文摘Eslicarbazepine acetate (ESL) is a new, once daily, orally administered, third generation antiepileptic drug which is indicated in the treatment of partial-onset seizures. ESL is known to exert it's anticonvulsant effect by blocking the voltage-gated sodium channels. Several clinical trials and pharmacological studies have revealed that seizure control was better with ESL monotherapy (1 200 or 1 600 mg once daily) following a switch from other antiepileptic drugs in comparison with pseudo-placebo patients. The studies have indicated the ESL to be well tolerated and produced only mild to moderate emergent adverse events with the therapy.
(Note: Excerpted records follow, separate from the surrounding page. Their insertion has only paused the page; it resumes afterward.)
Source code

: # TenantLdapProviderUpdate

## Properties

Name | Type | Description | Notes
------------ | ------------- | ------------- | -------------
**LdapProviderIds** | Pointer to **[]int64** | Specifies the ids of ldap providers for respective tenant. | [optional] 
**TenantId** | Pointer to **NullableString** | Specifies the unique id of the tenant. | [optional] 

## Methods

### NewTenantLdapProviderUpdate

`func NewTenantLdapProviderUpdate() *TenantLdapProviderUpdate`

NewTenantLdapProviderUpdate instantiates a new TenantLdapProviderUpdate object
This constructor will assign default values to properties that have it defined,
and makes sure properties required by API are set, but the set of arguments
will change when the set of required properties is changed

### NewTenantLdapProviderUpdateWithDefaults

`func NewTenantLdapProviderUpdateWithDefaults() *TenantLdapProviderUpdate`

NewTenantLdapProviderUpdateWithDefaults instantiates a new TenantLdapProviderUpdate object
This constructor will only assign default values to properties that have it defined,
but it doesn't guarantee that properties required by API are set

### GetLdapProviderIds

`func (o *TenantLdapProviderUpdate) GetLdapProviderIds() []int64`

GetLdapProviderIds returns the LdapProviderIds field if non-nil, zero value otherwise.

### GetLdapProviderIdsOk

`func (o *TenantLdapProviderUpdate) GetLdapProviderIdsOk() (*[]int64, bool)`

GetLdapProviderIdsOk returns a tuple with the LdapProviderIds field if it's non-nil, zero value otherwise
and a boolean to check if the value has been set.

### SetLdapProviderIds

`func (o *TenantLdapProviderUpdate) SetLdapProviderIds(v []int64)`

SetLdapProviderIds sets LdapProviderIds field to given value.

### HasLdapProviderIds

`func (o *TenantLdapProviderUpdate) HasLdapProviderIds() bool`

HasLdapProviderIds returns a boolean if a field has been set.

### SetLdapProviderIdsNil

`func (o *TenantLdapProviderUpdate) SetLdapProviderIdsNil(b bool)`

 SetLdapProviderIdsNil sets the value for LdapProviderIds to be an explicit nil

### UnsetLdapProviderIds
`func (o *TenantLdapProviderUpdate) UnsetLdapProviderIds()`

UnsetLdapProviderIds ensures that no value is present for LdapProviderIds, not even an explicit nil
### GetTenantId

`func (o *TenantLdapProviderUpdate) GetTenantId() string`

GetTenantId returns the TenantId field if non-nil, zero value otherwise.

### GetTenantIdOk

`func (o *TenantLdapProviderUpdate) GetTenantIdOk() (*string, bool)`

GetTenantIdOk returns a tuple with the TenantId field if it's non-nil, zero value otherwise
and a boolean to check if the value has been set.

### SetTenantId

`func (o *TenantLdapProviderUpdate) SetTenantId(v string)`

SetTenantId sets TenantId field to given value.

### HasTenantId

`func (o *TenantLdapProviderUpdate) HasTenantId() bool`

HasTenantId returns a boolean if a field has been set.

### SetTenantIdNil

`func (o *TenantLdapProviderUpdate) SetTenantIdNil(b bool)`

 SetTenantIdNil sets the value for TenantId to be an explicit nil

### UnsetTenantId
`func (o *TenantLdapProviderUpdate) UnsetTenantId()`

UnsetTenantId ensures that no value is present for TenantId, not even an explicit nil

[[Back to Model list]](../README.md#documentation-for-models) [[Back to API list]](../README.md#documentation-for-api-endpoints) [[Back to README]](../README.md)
Being a dibenzazepine family member, structure and chemistry of ESL resembles more or less to carbamazepine and oxcarbazepine. ESL differs structurally from carbamazepine and oxcarbazepine at the 10, 11 position of dibenazepine nucleus. This molecular variation results in differences in metabolism and thus helps to prevent the formation of toxic epoxide metabolites. ESL following oral administration is rapidly metabolised to active metabolite namely S-licarbazepine which is responsible for its pharmacological activity. ESL exhibits acceptable pharmacokinetic profile and shows insignificant drug-drug interactions. In phase III clinical program, ESL was found to be efficacious and well tolerated in adult patients with partial onset seizures previously not controlled with treatment with one or two other antiepileptic drugs.